Il numero 1 di “Rassegna” è finalmente pubblicato nel dicembre 1979 con 66 pagine in più rispetto al numero zero. La voce “Recinto” in copertina è stata sostituita e ridefinita da Recinti (e traslata a p. 7) quale “massimo livello di astrazione […] e posta in relazione con quella altrettanto astratta di territorio”. La nuova copertina conserva l’idea della sua indipendenza fisica introdotta nel numero zero – gli ampi risguardi sono le guide in cui si inserisce il fascicolo rilegato – ma il foglio è ora in carta vergata avorio anziché semi-patinata nera. Occupano quasi per intero i piatti della copertina e della quarta due piante paradigmatiche tratteda quell’infinito museo immaginario descritto nel Parallèle (Durand 1800): due ricostruzioni ideali in termini di genere, quindi moderne del Temple de Salomon – rispettivamente selon Vilalpande e selon le Roi – riprodotte nella sinottica Planche 6, entrambe formate da recinti successivi, disposti secondo una logica esatta, centripeta e assertiva. Tracciate col segno privo di incognite che caratterizza i trattati durandiani, le piante esemplificative del Tempio di Salomone sono “materiali” che Gregotti e Cerri traggono dallo stesso territorio che alimenta i fondamenti teorici della Tendenza per opporvi il controesempio per eccellenza: pianta contro facciata, ‘codice universale e uniformatore’ della rappresentazione contro l’Architecture Parlante (Rossi 1967) degli architetti rivoluzionari che attraversano la Modernità “Von Ledoux bis Le Corbusier” (Kaufmann 1933). Questi due recinti programmaticamente desacralizzati mediante la loro riduzione a tipi trascrittivi di grandezze e quantità, appaiono perentori, tipologicamente incorruttibili, geometricamente indeformabili. Essi superano il problema della rappresentazione essendo investiti del ruolo di portatori di una riflessione orientata e sintetica che si esprime nella sua unità epistemica, garantita dal linguaggio che codifica la dimensione dell’estetica razionale attraverso l’esemplarità della pianta.

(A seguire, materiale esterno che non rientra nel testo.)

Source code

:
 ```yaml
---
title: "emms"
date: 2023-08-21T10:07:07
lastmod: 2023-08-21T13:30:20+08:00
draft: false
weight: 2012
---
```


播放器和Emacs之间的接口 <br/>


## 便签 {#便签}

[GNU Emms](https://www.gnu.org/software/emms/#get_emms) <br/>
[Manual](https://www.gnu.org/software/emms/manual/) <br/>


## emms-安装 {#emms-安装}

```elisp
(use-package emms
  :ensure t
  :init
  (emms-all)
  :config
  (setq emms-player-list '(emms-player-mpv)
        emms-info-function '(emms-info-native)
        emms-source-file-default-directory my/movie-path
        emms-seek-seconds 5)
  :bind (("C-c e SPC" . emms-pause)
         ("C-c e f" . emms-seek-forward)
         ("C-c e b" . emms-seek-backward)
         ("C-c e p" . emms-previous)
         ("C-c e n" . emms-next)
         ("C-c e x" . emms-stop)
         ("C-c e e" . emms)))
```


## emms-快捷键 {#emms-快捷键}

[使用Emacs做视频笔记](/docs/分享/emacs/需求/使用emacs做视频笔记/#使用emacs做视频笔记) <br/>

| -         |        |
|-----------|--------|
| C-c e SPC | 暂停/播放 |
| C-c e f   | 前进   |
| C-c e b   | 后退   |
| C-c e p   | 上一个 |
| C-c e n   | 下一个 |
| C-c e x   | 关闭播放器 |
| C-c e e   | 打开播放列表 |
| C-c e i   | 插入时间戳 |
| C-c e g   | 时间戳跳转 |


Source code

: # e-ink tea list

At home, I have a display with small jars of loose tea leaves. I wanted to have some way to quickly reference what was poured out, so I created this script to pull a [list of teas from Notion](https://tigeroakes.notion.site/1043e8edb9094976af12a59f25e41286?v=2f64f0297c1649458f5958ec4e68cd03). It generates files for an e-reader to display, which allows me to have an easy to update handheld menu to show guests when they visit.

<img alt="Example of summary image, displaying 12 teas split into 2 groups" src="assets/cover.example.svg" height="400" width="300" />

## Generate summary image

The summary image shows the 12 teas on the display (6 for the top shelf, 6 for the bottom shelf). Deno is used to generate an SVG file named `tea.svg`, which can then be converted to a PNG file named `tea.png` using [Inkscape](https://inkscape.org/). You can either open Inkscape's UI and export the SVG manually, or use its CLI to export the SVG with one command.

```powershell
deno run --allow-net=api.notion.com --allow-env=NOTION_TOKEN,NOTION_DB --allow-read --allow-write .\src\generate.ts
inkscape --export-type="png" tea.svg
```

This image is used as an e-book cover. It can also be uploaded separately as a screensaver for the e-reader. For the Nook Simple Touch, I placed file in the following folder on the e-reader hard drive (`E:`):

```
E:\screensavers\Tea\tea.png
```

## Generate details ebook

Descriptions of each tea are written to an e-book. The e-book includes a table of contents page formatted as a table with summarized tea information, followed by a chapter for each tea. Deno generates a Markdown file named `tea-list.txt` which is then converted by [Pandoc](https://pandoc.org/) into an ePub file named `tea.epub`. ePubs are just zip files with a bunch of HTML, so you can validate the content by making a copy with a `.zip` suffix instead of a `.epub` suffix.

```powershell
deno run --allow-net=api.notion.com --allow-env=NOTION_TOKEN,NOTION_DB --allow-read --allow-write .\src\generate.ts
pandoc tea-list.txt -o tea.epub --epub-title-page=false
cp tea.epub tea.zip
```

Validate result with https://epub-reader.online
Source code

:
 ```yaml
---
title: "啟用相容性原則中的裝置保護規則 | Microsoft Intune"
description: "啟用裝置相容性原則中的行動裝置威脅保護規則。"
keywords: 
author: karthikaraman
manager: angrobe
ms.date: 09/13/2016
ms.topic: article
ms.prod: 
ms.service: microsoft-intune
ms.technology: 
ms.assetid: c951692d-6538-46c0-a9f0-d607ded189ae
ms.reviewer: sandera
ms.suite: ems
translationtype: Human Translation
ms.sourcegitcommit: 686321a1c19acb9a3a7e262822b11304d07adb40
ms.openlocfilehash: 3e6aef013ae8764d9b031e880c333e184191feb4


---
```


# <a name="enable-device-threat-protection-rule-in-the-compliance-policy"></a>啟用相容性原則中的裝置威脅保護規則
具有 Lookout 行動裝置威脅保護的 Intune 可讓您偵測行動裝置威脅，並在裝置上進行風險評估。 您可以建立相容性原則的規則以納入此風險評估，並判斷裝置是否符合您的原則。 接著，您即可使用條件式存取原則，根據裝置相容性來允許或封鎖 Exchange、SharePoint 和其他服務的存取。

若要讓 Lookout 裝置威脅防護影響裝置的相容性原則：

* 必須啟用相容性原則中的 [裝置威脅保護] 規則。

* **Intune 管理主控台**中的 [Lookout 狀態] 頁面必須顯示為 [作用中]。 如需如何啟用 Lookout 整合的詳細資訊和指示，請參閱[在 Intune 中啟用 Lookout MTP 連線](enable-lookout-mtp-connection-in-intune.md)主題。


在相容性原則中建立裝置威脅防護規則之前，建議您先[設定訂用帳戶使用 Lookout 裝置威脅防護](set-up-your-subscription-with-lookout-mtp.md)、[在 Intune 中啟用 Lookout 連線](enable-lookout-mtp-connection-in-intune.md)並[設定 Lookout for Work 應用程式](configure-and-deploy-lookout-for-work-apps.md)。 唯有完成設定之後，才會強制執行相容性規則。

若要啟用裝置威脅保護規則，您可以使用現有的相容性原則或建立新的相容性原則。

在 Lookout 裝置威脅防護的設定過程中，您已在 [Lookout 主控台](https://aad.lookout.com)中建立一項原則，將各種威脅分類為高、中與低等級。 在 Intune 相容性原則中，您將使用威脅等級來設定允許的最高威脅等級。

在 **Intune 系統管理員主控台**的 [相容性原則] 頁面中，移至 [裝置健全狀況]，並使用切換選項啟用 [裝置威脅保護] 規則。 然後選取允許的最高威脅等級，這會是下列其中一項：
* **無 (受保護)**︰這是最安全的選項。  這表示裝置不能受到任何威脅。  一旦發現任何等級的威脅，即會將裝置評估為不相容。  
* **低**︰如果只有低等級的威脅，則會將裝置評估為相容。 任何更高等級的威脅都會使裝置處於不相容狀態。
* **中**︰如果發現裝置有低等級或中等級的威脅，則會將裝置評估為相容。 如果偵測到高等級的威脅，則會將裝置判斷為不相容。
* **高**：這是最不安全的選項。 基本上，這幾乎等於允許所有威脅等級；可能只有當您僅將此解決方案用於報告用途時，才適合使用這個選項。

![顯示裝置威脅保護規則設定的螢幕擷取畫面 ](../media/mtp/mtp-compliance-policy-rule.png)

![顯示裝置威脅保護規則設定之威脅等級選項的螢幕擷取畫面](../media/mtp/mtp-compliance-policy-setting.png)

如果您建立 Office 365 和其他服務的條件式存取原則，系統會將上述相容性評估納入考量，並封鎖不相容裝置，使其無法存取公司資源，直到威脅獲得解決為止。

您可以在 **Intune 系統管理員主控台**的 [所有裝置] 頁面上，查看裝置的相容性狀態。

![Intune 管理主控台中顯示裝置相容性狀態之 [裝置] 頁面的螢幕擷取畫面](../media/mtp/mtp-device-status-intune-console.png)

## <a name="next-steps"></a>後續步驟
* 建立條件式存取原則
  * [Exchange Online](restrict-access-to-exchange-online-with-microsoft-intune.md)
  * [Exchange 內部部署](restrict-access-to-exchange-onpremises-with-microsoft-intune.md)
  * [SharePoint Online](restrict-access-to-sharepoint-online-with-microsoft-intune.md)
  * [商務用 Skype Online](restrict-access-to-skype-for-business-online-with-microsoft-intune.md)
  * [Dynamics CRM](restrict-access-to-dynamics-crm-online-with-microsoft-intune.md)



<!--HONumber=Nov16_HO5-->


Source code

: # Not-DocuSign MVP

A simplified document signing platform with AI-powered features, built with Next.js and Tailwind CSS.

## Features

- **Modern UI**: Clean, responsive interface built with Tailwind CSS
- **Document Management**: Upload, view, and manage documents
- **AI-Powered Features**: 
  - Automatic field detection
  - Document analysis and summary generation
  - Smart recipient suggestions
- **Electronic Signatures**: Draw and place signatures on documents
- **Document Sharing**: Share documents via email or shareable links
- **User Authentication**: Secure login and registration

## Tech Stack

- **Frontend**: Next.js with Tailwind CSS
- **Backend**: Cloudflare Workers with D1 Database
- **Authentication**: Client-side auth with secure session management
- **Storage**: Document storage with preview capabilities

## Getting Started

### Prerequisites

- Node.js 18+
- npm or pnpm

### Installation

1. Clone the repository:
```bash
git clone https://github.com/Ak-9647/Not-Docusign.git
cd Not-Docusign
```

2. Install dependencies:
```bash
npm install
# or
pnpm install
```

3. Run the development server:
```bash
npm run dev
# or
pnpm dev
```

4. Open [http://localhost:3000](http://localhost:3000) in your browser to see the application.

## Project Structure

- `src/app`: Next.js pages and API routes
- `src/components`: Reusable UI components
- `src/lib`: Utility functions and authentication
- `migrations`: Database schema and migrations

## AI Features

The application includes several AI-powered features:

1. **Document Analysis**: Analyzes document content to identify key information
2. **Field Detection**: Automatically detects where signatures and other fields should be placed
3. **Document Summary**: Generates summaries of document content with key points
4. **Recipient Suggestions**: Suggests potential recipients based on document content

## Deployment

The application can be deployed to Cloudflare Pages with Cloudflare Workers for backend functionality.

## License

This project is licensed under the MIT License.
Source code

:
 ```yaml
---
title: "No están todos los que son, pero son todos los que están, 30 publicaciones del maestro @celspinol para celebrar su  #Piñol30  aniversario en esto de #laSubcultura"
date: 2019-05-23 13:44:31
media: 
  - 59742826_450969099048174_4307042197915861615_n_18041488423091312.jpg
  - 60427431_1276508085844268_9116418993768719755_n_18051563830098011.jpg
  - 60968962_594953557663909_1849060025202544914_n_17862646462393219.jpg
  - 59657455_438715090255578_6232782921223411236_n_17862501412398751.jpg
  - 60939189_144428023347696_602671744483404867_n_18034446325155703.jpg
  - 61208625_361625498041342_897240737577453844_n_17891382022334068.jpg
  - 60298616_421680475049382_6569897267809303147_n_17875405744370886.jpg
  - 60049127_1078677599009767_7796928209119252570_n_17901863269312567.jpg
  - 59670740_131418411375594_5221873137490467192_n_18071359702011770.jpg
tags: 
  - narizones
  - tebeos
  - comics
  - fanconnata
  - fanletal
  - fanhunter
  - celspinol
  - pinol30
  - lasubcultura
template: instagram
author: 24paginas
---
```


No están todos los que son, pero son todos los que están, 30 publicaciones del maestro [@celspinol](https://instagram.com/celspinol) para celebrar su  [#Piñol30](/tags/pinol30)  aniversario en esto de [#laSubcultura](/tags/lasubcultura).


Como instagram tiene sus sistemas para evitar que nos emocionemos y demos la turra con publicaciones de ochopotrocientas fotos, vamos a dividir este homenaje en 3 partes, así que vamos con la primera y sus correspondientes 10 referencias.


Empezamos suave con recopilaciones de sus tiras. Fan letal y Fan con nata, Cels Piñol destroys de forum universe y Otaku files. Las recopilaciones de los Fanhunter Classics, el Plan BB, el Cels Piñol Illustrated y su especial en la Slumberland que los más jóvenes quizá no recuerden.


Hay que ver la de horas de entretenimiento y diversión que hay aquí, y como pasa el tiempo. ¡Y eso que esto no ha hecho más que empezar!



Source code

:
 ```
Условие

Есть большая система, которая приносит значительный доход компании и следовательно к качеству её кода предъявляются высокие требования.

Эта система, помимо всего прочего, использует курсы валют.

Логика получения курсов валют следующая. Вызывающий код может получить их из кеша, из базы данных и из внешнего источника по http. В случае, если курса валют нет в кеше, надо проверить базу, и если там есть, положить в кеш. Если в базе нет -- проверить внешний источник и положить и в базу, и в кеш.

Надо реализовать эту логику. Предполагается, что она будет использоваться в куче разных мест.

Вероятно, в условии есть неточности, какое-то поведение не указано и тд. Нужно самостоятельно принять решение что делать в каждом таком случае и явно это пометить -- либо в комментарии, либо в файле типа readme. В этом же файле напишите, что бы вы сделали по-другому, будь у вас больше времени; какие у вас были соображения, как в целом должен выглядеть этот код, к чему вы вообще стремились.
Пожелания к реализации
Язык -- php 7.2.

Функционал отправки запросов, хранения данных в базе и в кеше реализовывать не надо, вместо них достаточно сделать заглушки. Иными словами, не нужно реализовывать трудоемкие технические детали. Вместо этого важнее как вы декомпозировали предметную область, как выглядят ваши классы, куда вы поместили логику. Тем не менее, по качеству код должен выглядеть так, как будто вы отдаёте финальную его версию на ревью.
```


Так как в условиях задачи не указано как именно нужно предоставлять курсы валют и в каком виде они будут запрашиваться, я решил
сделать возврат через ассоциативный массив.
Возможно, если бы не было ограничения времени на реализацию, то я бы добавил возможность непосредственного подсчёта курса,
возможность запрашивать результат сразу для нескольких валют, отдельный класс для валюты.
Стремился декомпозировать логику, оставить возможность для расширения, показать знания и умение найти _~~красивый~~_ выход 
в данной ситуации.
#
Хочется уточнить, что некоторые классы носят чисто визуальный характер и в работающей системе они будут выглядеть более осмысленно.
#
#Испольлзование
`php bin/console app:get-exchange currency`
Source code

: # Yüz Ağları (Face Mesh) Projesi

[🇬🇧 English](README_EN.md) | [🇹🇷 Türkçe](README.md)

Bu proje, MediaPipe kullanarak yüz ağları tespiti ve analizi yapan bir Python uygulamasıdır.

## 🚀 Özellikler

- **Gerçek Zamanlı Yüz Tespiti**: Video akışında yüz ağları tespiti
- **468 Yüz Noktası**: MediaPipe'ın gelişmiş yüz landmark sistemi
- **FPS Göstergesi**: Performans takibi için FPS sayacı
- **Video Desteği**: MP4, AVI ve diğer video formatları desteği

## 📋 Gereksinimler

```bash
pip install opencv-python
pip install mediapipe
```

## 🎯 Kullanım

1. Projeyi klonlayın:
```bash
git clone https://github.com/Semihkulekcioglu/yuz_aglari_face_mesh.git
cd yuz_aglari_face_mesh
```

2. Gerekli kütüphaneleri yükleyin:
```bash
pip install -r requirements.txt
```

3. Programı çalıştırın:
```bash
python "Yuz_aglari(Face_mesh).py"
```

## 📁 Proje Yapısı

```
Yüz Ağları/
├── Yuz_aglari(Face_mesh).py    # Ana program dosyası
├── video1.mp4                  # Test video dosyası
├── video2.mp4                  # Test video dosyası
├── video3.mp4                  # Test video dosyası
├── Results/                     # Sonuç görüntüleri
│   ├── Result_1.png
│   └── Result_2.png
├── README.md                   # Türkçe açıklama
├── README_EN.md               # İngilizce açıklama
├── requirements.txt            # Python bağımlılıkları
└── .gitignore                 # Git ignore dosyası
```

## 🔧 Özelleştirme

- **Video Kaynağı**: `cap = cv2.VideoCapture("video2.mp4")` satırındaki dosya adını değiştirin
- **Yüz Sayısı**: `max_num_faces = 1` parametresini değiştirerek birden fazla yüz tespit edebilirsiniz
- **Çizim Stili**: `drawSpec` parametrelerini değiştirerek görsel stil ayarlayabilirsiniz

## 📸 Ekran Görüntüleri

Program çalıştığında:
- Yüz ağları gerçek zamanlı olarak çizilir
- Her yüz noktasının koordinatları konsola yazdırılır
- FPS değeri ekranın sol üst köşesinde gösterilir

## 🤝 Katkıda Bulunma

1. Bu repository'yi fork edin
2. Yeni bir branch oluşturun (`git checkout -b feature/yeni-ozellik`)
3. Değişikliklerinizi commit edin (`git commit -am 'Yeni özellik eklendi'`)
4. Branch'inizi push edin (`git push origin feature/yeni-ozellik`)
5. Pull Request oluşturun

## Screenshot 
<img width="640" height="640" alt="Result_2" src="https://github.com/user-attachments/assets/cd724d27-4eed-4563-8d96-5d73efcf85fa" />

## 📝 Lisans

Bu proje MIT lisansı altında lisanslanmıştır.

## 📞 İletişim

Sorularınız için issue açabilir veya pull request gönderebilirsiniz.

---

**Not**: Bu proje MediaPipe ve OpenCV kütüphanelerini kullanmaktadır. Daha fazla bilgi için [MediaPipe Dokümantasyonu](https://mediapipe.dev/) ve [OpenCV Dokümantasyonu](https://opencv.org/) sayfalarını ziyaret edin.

Astratte dalla tavola d’origine e riposizionate nella copertina di “Rassegna” queste piante hanno conquistato l’autonomia di fuori scala, essendo ora ipostatizzate in una sorta di iperuranio apparentemente perfetto, senza tempo. Quella pubblicata in quarta ha acquisito la libertà di apparire la rappresentazione centrifuga o addirittura l’esploso del recinto di copertina, quasi a suggerire il compimento della trasfigurazione del tema del monumento mediante il suo spostamento sul piano di una sua lucida e radicale rielaborazione critica.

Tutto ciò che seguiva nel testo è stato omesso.